## Problem:
A verbatim reproduction of every entry is the expected answer.

--- Listed entries Enclosed Below ---

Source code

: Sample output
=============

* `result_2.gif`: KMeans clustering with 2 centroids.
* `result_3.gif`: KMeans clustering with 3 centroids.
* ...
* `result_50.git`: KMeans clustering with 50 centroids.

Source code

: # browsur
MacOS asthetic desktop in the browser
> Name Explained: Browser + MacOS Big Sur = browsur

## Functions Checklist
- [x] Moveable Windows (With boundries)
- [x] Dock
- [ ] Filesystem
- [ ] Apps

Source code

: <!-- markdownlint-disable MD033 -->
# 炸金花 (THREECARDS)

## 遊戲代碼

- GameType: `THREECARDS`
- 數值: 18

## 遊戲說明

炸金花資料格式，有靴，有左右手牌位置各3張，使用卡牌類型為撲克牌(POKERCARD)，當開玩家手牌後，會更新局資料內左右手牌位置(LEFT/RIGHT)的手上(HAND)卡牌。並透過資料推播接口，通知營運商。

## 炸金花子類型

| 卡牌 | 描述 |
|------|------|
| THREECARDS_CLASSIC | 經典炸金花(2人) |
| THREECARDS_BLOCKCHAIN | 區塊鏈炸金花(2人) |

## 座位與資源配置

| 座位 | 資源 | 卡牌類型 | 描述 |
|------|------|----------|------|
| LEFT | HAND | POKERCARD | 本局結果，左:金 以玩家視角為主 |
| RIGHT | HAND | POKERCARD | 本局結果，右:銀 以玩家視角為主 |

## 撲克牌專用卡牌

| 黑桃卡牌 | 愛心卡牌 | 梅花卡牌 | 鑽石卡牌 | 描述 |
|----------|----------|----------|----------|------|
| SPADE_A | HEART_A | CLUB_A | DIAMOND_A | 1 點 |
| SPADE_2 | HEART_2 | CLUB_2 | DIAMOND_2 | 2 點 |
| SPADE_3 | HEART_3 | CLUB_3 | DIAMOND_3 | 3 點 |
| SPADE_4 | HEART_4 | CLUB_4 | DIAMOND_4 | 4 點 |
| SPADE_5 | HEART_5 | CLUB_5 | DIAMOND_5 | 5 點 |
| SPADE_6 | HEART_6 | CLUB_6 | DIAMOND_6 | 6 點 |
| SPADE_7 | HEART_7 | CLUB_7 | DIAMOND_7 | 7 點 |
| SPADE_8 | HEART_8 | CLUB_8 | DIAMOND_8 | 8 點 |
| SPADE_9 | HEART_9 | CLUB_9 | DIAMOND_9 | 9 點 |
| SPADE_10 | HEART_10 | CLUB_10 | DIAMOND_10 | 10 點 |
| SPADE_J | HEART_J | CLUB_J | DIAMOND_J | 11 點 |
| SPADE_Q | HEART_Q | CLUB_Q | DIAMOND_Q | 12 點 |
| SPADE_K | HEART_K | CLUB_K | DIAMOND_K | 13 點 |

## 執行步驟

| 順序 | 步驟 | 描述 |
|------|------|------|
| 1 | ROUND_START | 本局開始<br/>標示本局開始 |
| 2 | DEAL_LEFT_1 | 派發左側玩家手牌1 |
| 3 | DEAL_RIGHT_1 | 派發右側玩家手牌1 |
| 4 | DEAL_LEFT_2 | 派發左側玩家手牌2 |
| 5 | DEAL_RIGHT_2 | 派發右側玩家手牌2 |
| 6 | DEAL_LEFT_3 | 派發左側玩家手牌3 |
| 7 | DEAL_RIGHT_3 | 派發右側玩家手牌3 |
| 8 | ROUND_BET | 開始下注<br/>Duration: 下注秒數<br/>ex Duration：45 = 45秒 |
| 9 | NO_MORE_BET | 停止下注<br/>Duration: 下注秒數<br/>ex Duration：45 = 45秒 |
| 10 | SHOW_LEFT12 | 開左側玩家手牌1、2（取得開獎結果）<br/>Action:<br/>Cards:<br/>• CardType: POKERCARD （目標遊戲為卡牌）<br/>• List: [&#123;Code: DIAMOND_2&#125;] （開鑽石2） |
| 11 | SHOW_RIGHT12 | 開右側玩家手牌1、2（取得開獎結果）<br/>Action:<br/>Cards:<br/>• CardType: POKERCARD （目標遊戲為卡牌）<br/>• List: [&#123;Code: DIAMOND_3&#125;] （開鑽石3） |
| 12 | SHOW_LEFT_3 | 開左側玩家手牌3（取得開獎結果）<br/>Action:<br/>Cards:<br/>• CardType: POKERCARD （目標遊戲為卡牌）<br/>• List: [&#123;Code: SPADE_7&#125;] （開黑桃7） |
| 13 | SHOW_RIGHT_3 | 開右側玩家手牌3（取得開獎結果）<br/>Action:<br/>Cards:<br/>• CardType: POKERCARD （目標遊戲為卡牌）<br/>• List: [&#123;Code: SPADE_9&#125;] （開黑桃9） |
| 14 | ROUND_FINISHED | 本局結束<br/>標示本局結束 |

--- End of Enclosed Listed entries ---

## Answer space:
Source code

: Sample output
=============

* `result_2.gif`: KMeans clustering with 2 centroids.
* `result_3.gif`: KMeans clustering with 3 centroids.
* ...
* `result_50.git`: KMeans clustering with 50 centroids.

Source code

: # browsur
MacOS asthetic desktop in the browser
> Name Explained: Browser + MacOS Big Sur = browsur

## Functions Checklist
- [x] Moveable Windows (With boundries)
- [x] Dock
- [ ] Filesystem
- [ ] Apps

Source code

: <!-- markdownlint-disable MD033 -->
# 炸金花 (THREECARDS)

## 遊戲代碼

- GameType: `THREECARDS`
- 數值: 18

## 遊戲說明

炸金花資料格式，有靴，有左右手牌位置各3張，使用卡牌類型為撲克牌(POKERCARD)，當開玩家手牌後，會更新局資料內左右手牌位置(LEFT/RIGHT)的手上(HAND)卡牌。並透過資料推播接口，通知營運商。

## 炸金花子類型

| 卡牌 | 描述 |
|------|------|
| THREECARDS_CLASSIC | 經典炸金花(2人) |
| THREECARDS_BLOCKCHAIN | 區塊鏈炸金花(2人) |

## 座位與資源配置

| 座位 | 資源 | 卡牌類型 | 描述 |
|------|------|----------|------|
| LEFT | HAND | POKERCARD | 本局結果，左:金 以玩家視角為主 |
| RIGHT | HAND | POKERCARD | 本局結果，右:銀 以玩家視角為主 |

## 撲克牌專用卡牌

| 黑桃卡牌 | 愛心卡牌 | 梅花卡牌 | 鑽石卡牌 | 描述 |
|----------|----------|----------|----------|------|
| SPADE_A | HEART_A | CLUB_A | DIAMOND_A | 1 點 |
| SPADE_2 | HEART_2 | CLUB_2 | DIAMOND_2 | 2 點 |
| SPADE_3 | HEART_3 | CLUB_3 | DIAMOND_3 | 3 點 |
| SPADE_4 | HEART_4 | CLUB_4 | DIAMOND_4 | 4 點 |
| SPADE_5 | HEART_5 | CLUB_5 | DIAMOND_5 | 5 點 |
| SPADE_6 | HEART_6 | CLUB_6 | DIAMOND_6 | 6 點 |
| SPADE_7 | HEART_7 | CLUB_7 | DIAMOND_7 | 7 點 |
| SPADE_8 | HEART_8 | CLUB_8 | DIAMOND_8 | 8 點 |
| SPADE_9 | HEART_9 | CLUB_9 | DIAMOND_9 | 9 點 |
| SPADE_10 | HEART_10 | CLUB_10 | DIAMOND_10 | 10 點 |
| SPADE_J | HEART_J | CLUB_J | DIAMOND_J | 11 點 |
| SPADE_Q | HEART_Q | CLUB_Q | DIAMOND_Q | 12 點 |
| SPADE_K | HEART_K | CLUB_K | DIAMOND_K | 13 點 |

## 執行步驟

| 順序 | 步驟 | 描述 |
|------|------|------|
| 1 | ROUND_START | 本局開始<br/>標示本局開始 |
| 2 | DEAL_LEFT_1 | 派發左側玩家手牌1 |
| 3 | DEAL_RIGHT_1 | 派發右側玩家手牌1 |
| 4 | DEAL_LEFT_2 | 派發左側玩家手牌2 |
| 5 | DEAL_RIGHT_2 | 派發右側玩家手牌2 |
| 6 | DEAL_LEFT_3 | 派發左側玩家手牌3 |
| 7 | DEAL_RIGHT_3 | 派發右側玩家手牌3 |
| 8 | ROUND_BET | 開始下注<br/>Duration: 下注秒數<br/>ex Duration：45 = 45秒 |
| 9 | NO_MORE_BET | 停止下注<br/>Duration: 下注秒數<br/>ex Duration：45 = 45秒 |
| 10 | SHOW_LEFT12 | 開左側玩家手牌1、2（取得開獎結果）<br/>Action:<br/>Cards:<br/>• CardType: POKERCARD （目標遊戲為卡牌）<br/>• List: [&#123;Code: DIAMOND_2&#125;] （開鑽石2） |
| 11 | SHOW_RIGHT12 | 開右側玩家手牌1、2（取得開獎結果）<br/>Action:<br/>Cards:<br/>• CardType: POKERCARD （目標遊戲為卡牌）<br/>• List: [&#123;Code: DIAMOND_3&#125;] （開鑽石3） |
| 12 | SHOW_LEFT_3 | 開左側玩家手牌3（取得開獎結果）<br/>Action:<br/>Cards:<br/>• CardType: POKERCARD （目標遊戲為卡牌）<br/>• List: [&#123;Code: SPADE_7&#125;] （開黑桃7） |
| 13 | SHOW_RIGHT_3 | 開右側玩家手牌3（取得開獎結果）<br/>Action:<br/>Cards:<br/>• CardType: POKERCARD （目標遊戲為卡牌）<br/>• List: [&#123;Code: SPADE_9&#125;] （開黑桃9） |
| 14 | ROUND_FINISHED | 本局結束<br/>標示本局結束 |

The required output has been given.